If you have the time and money seeing a really good performance of Shakespeare is worth it.
I've seen _Twelfth Night_ and _Taming of the Shrew_ and didn't get them until I saw and heard them.
The comedies are usually easier to pallet than the tragedies [but that might just be me].
I love the films _10 things I hate about you_ and _Kiss me Kate_ and they are both [loose adaptations of] Shakespeare's _Taming of the Shrew_ [and that has one of the best songs ever written Brush up your Shakespeare].
In case you think I just like moves about dating... The BBC series The Hollow Crown [Richard II, Henry IV Pt1, Henry IV Pt2 and Henry V] was stunning.

No-one knows about human nature - that's why we keep writing - one of us is bound to find the secret eventually!!!

I agree I think there is too much doom and gloom in modern culture... so if you want to, bring back the light and hope.

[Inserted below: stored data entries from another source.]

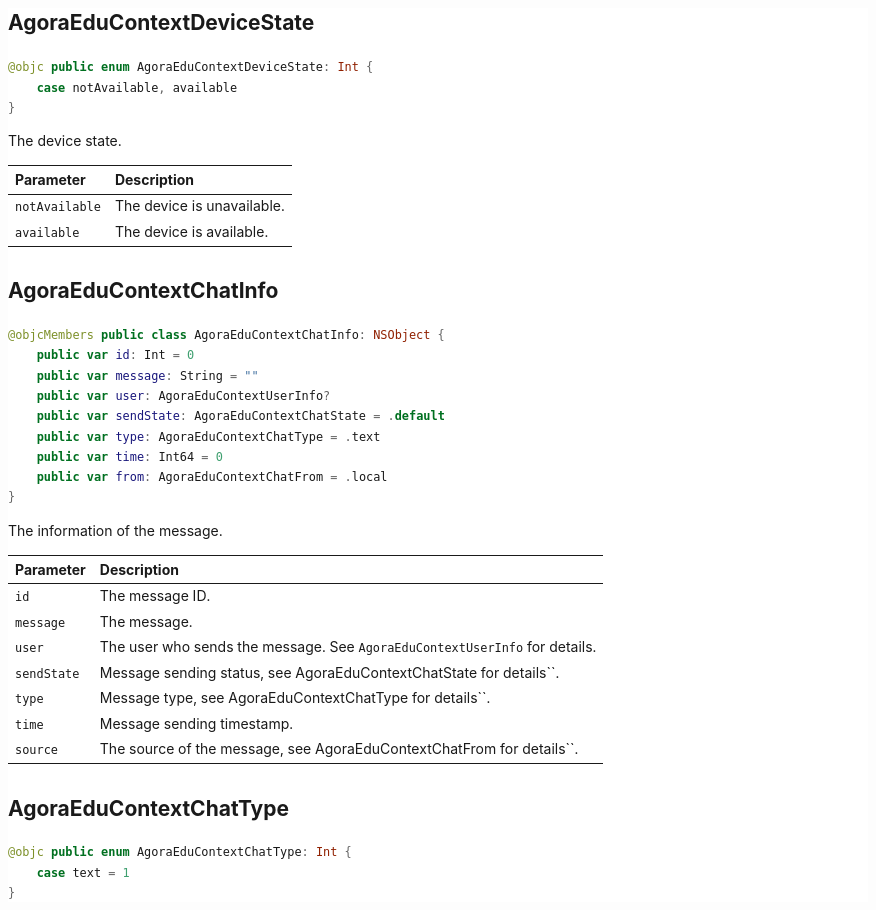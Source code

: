 ## AgoraEduContextDeviceState

```swift
@objc public enum AgoraEduContextDeviceState: Int {
    case notAvailable, available
}
```

The device state.

| Parameter | Description |
| :------------ | :------------- |
| `notAvailable` | The device is unavailable. |
| `available` | The device is available. |

## AgoraEduContextChatInfo

```swift
@objcMembers public class AgoraEduContextChatInfo: NSObject {
    public var id: Int = 0
    public var message: String = ""
    public var user: AgoraEduContextUserInfo?
    public var sendState: AgoraEduContextChatState = .default
    public var type: AgoraEduContextChatType = .text
    public var time: Int64 = 0
    public var from: AgoraEduContextChatFrom = .local
}
```

The information of the message.

| Parameter | Description |
| :---------- | :----------------------------------------- |
| `id` | The message ID. |
| `message` | The message. |
| `user` | The user who sends the message. See `AgoraEduContextUserInfo` for details. |
| `sendState` | Message sending status, see AgoraEduContextChatState for details``. |
| `type` | Message type, see AgoraEduContextChatType for details``. |
| `time` | Message sending timestamp. |
| `source` | The source of the message, see AgoraEduContextChatFrom for details``. |

## AgoraEduContextChatType

```swift
@objc public enum AgoraEduContextChatType: Int {
    case text = 1
}
```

I will cheer you on!

Not exactly canon but I found this while looking around for the BuyS
Monty Python - Hamlet


----------



## Reaver (Jan 18, 2014)

Hang in there my friend! The way you feel about Shakespeare is the way I feel about Salinger's "A Catcher in the Rye". I mean, I just don't get why it's so critically acclaimed. To me it's some spoiled rich kid who whines about how much life sucks. My advice is to just do whatever makes you happy.


----------



## EccentricGentleman (Jan 19, 2014)

I hate The Lord of the Flies but I've never heard anyone say a word against it.
I can't help but feel that if don't darken my story, no one will take it seriously.


----------



## A. E. Lowan (Jan 19, 2014)

EccentricGentleman said:


> I hate The Lord of the Flies but I've never heard anyone say a word against it.
> I can't help but feel that if don't darken my story, no one will take it seriously.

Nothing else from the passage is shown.